At present, the UGC regulates non-technical higher education institutions, the AICTE oversees technical education, and the NCTE governs teacher education in India.
Under the proposed framework, the new commission will function through three separate councils responsible for regulation, accreditation, and the maintenance of academic standards across universities and higher education institutions in the country.
According to the Bill, the present challenges faced by higher educational institutions due to the multiplicity of regulators having non-harmonised regulatory approval protocols will be done away with.
The higher education commission, which will be headed by a chairperson appointed by the President of India, will cover all central universities and colleges under it, institutes of national importance functioning under the administrative purview of the Ministry of Education, including IITs, NITs, IISc, IISERs, IIMs, and IIITs.
At present, IITs and IIMs are not regulated by the University Grants Commission (UGC).
Government to refer bill to JPC; Oppn slams it
The government has expressed its willingness to refer it to a joint committee after several members of the Lok Sabha expressed strong opposition to the Bill, stating that they were not given time to study its provisions.
Responding to the opposition, Parliamentary Affairs Minister Kiren Rijiju said the government intends to refer the Bill to a Joint Parliamentary Committee (JPC) for detailed examination.
Congress Lok Sabha MP Manish Tewari warned that the Bill could result in “excessive centralisation” of higher education.
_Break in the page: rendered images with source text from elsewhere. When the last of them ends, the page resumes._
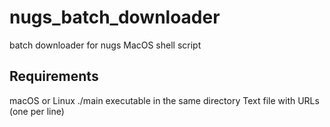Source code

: # nugs_batch_downloader
batch downloader for nugs
MacOS shell script


## Requirements

macOS or Linux
./main executable in the same directory
Text file with URLs (one per line)
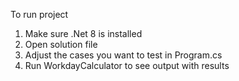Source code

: To run project

1. Make sure .Net 8 is installed
2. Open solution file
3. Adjust the cases you want to test in Program.cs
4. Run WorkdayCalculator to see output with results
He argued that the proposed law violates the constitutional division of legislative powers between the Union and the states.
According to him, the Bill goes beyond setting academic standards and intrudes into areas such as administration, affiliation, and the establishment and closure of university campuses. These matters, he said, fall under Entry 25 of the Concurrent List and Entry 32 of the State List, which cover the incorporation and regulation of state universities.
Tewari further stated that the Bill suffers from “excessive delegation of legislative power” to the proposed commission. He pointed out that crucial aspects such as accreditation frameworks, degree-granting powers, penalties, institutional autonomy, and even the supersession of institutions are left to be decided through rules, regulations, and executive directions. He argued that this amounts to a violation of established constitutional principles governing delegated legislation.
Under the Bill, the regulatory council will have the power to impose heavy penalties on higher education institutions for violating provisions of the Act or related rules. Penalties range from ₹10 lakh to ₹75 lakh for repeated violations, while establishing an institution without approval from the commission or the state government could attract a fine of up to ₹2 crore.
Concerns were also raised by members from southern states over the Hindi nomenclature of the Bill. N.K. Premachandran, an MP from the Revolutionary Socialist Party representing Kollam in Kerala, said even the name of the Bill was difficult to pronounce.
He pointed out that under Article 348 of the Constitution, the text of any Bill introduced in Parliament must be in English unless Parliament decides otherwise.
DMK MP T.M. Selvaganapathy also criticised the government for naming laws and schemes only in Hindi. He said the Constitution clearly mandates that the nomenclature of a Bill should be in English so that citizens across the country can understand its intent.
Congress MP S. Jothimani from Tamil Nadu’s Karur constituency described the Bill as another attempt to impose Hindi and termed it “an attack on federalism.”